Sifting through the ashes to survive in a broken world is a basic story that has worked well multiple times. Add in a gritty graphic novel flair to the visuals and there’s something even more interesting. The Rat Project’s Magin: The Rat Project Stories looks to combine this gritty storytelling with a deck-building card battler to showcase the best of both worlds. RPGamer got the chance to take a look at how things are progressing with a PAX West demo.
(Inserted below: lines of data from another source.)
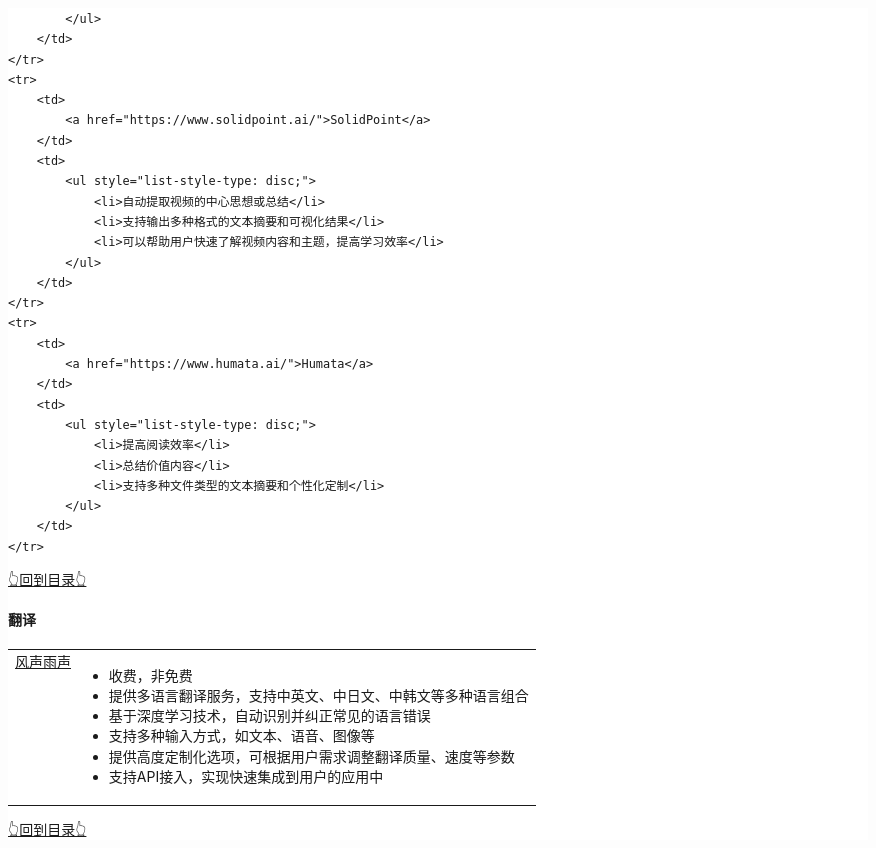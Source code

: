             </ul>
        </td> 
    </tr>
    <tr>
        <td>
            <a href="https://www.solidpoint.ai/">SolidPoint</a>
        </td>
        <td>
            <ul style="list-style-type: disc;">
                <li>自动提取视频的中心思想或总结</li>
                <li>支持输出多种格式的文本摘要和可视化结果</li>
                <li>可以帮助用户快速了解视频内容和主题，提高学习效率</li>
            </ul>
        </td> 
    </tr>
    <tr>
        <td>
            <a href="https://www.humata.ai/">Humata</a>
        </td>
        <td>
            <ul style="list-style-type: disc;">
                <li>提高阅读效率</li>
                <li>总结价值内容</li>
                <li>支持多种文件类型的文本摘要和个性化定制</li>
            </ul>
        </td> 
    </tr>
</table>

[👆回到目录👆](#目录)


<h4>翻译</h4>
<table>
    <tr>
        <td>
                <a href="https://fsys.app/">风声雨声</a>
        </td>
        <td>
            <ul style="list-style-type: disc;">
                <li>收费，非免费</li> 
                <li>提供多语言翻译服务，支持中英文、中日文、中韩文等多种语言组合</li>
                <li>基于深度学习技术，自动识别并纠正常见的语言错误</li>
                <li>支持多种输入方式，如文本、语音、图像等</li>
                <li>提供高度定制化选项，可根据用户需求调整翻译质量、速度等参数</li>
                <li>支持API接入，实现快速集成到用户的应用中</li>
            </ul>
        </td> 
    </tr>
</table>

[👆回到目录👆](#目录)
Magin follows the story of Elester, a member of a group called the Syndicate. Elester has been dealing with post-traumatic stress from situations in his past, so it comes as a bit of a surprise to him when Sarera, the leader of the group, asks him to help participate in training the new recruits. Elester’s friend Nyvia thinks this is a bad idea, but Elester goes through it anyway. After almost killing the new recruit with a barrage of abilities far above the rookie’s ability to defend, Elester starts to doubt himself again. Following this, Sarera sends him out with Nyvia on a mission, though that was when the demo ended. Elester’s past and what problems he has to come to terms with are decent mysteries that I’m interested in diving into and learning about.
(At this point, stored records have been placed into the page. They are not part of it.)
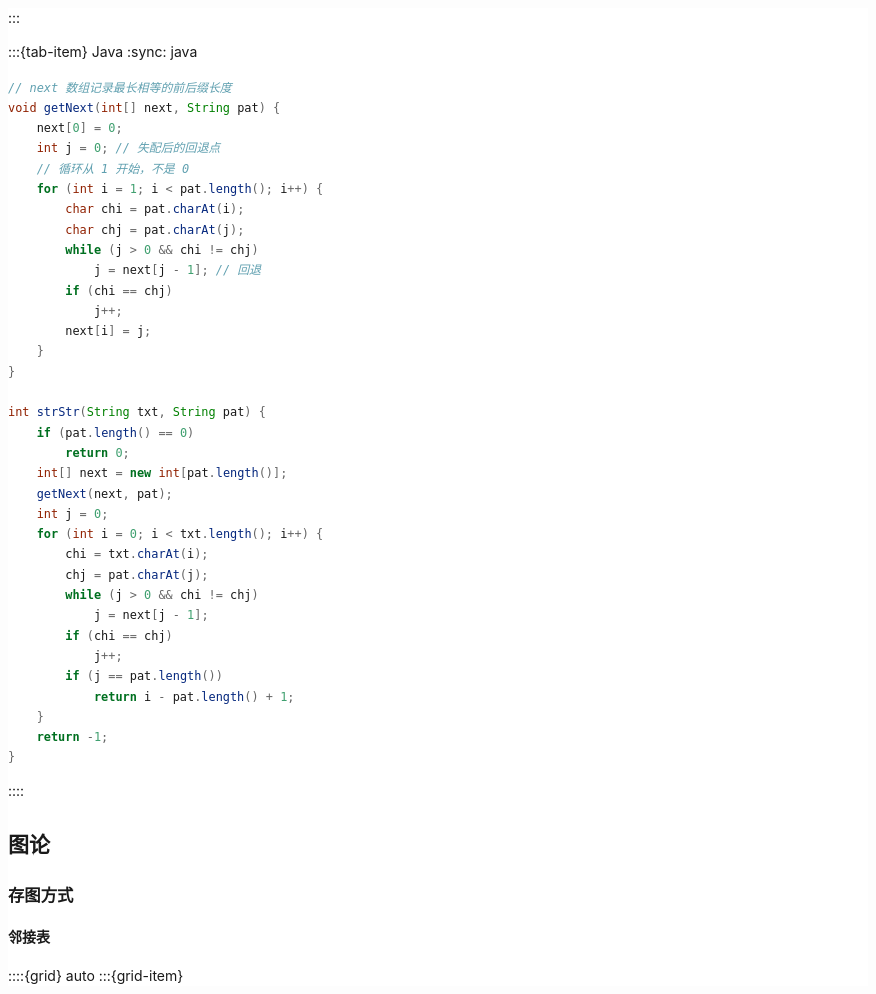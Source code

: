 :::

:::{tab-item} Java
:sync: java

```java
// next 数组记录最长相等的前后缀长度
void getNext(int[] next, String pat) {
    next[0] = 0;
    int j = 0; // 失配后的回退点
    // 循环从 1 开始，不是 0
    for (int i = 1; i < pat.length(); i++) {
        char chi = pat.charAt(i);
        char chj = pat.charAt(j);
        while (j > 0 && chi != chj)
            j = next[j - 1]; // 回退
        if (chi == chj)
            j++;
        next[i] = j;
    }
}

int strStr(String txt, String pat) {
    if (pat.length() == 0)
        return 0;
    int[] next = new int[pat.length()];
    getNext(next, pat);
    int j = 0;
    for (int i = 0; i < txt.length(); i++) {
        chi = txt.charAt(i);
        chj = pat.charAt(j);
        while (j > 0 && chi != chj)
            j = next[j - 1];
        if (chi == chj)
            j++;
        if (j == pat.length())
            return i - pat.length() + 1;
    }
    return -1;
}
```

::::

## 图论

### 存图方式

#### 邻接表

::::{grid} auto
:::{grid-item}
Magin‘s gameplay splits into two different sections. First is an adventure game where Elester moves on a side-scrolling track and is able to interact with surroundings and people as necessary. There will be point-and-click segments involving searching and navigating in the final version of the game. The second part to the gameplay is as a card-battler. Story is delivered through the battles as well, with characters speaking at the beginning of the fight and continuing on throughout the match. Everything is fully voice acted.
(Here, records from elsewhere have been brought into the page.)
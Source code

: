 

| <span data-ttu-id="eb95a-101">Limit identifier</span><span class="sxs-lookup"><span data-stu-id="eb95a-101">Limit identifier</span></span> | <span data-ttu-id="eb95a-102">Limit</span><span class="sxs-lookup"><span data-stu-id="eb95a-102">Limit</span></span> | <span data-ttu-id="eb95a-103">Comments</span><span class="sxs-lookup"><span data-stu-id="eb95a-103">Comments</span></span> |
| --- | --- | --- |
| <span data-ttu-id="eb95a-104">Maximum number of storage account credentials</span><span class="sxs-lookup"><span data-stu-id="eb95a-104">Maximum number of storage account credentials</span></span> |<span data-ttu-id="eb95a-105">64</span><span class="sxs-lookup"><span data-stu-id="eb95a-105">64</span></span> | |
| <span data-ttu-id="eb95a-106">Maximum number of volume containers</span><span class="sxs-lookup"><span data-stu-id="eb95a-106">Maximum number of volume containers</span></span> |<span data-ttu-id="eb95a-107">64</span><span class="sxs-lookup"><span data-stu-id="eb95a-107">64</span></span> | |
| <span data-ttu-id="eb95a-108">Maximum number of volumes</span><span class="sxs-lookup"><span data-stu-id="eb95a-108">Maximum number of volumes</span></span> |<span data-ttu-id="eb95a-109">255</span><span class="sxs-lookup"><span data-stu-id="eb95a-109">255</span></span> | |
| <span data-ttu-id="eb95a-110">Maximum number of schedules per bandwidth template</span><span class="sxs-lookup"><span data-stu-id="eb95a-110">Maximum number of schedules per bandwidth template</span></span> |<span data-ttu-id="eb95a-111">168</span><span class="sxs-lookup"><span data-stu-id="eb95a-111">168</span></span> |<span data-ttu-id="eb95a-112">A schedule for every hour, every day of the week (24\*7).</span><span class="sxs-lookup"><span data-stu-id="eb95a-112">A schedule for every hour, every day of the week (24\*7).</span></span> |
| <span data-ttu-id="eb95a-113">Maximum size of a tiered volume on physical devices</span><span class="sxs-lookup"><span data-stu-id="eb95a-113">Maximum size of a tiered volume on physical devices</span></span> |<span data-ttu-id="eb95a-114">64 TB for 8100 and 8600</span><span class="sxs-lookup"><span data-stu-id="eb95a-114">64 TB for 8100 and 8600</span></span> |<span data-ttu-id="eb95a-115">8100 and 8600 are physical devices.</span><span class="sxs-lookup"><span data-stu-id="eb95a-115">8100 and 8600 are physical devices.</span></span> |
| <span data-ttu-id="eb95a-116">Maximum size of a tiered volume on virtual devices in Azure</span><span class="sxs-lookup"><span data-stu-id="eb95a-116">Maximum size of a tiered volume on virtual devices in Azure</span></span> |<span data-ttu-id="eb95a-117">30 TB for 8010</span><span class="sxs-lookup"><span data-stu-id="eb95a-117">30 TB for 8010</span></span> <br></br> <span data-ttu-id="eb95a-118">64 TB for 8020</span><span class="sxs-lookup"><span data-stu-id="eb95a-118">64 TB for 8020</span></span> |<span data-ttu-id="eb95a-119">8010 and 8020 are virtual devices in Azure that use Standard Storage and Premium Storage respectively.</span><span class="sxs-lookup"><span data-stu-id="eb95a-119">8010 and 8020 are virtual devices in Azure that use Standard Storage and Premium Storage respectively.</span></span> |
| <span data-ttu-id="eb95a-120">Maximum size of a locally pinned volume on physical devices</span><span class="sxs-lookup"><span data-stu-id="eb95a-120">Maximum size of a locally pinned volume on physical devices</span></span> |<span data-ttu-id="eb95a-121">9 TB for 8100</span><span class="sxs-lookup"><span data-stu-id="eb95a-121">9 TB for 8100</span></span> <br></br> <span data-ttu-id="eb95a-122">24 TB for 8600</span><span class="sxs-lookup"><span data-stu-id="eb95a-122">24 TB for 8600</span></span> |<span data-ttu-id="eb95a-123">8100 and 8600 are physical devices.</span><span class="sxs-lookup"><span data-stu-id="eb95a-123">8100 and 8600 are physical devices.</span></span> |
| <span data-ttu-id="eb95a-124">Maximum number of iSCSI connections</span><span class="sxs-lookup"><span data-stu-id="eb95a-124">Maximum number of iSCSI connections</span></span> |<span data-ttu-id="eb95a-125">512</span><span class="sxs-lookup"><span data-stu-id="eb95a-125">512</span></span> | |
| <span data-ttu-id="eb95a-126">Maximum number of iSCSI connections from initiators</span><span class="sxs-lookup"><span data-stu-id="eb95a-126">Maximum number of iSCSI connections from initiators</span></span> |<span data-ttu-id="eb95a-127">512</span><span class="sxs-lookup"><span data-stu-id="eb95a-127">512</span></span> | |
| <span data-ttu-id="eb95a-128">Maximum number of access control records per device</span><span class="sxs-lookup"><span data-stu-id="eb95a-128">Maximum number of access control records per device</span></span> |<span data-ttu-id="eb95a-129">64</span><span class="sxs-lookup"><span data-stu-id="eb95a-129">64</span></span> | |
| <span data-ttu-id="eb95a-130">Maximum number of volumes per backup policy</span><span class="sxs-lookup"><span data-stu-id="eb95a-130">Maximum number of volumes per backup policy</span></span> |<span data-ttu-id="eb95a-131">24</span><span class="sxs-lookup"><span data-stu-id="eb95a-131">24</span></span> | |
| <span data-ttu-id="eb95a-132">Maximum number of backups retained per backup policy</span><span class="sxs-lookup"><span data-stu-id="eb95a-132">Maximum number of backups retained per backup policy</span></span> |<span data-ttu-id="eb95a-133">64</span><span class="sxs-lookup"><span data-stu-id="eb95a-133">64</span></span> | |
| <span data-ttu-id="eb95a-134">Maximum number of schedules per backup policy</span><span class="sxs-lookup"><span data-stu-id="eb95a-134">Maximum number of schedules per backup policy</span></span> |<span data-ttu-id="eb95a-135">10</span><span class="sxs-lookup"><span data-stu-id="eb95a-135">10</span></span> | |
When battle begins, the player’s equipped deck of cards is shuffled and five cars are dealt out. Characters have three action points to use per turn, indicated with blue diamonds, and each card drawn has a corresponding number in the upper left to signify how many points it will use. Predicting what the enemy will do is easy, since their skill is shown by their name in the top right of the screen. This allows for strategic card use to block their attacks or attack them while they’re doing something else, with various block, buff, or debuff effects available to apply. Blocks are only useful against one attack, so over stacking on defence is only useful against powerful strikes.
After combat ends, there’s an option to take a card from defeated opponents. Upgrading a neutral card is also an option, taking a card was the choice done in the demo, which granted a healing potion cards used by the rookie during the training fight. Another aspects that affects gameplay is Magin‘s dark and light system. At pivotal moments in the game, there will be decisions to make that are reflected in which cards that the player receives in dark or light magic. It will be interesting how often shades of gray will be used in the story since Elester is a morally dubious individual by nature.
Magin: The Rat Project Stories looks to be a gritty tale told through various methods with an overlapping card-battling system that is all around simple, layered, and enjoyable. It will be interesting to see how the adventure aspects of the game are presented, as well as finding out how the story of Elester pans out and how light and dark magic might impact both gameplay and the story. Magin: The Rat Project Stories is currently planned to release on Steam by the end of 2023.